Pictures paired with source code:

══════

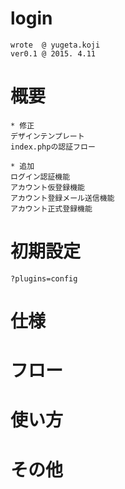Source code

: # login
    wrote  @ yugeta.koji
    ver0.1 @ 2015. 4.11


# 概要
    * 修正
    デザインテンプレート
    index.phpの認証フロー

    * 追加
    ログイン認証機能
    アカウント仮登録機能
    アカウント登録メール送信機能
    アカウント正式登録機能

# 初期設定
    ?plugins=config


# 仕様


# フロー


# 使い方


# その他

══════

§ Work task:
From the first line to the last, print the records exactly; leave out the pictures.

§ Answer below:
Source code

: # login
    wrote  @ yugeta.koji
    ver0.1 @ 2015. 4.11


# 概要
    * 修正
    デザインテンプレート
    index.phpの認証フロー

    * 追加
    ログイン認証機能
    アカウント仮登録機能
    アカウント登録メール送信機能
    アカウント正式登録機能

# 初期設定
    ?plugins=config


# 仕様


# フロー


# 使い方


# その他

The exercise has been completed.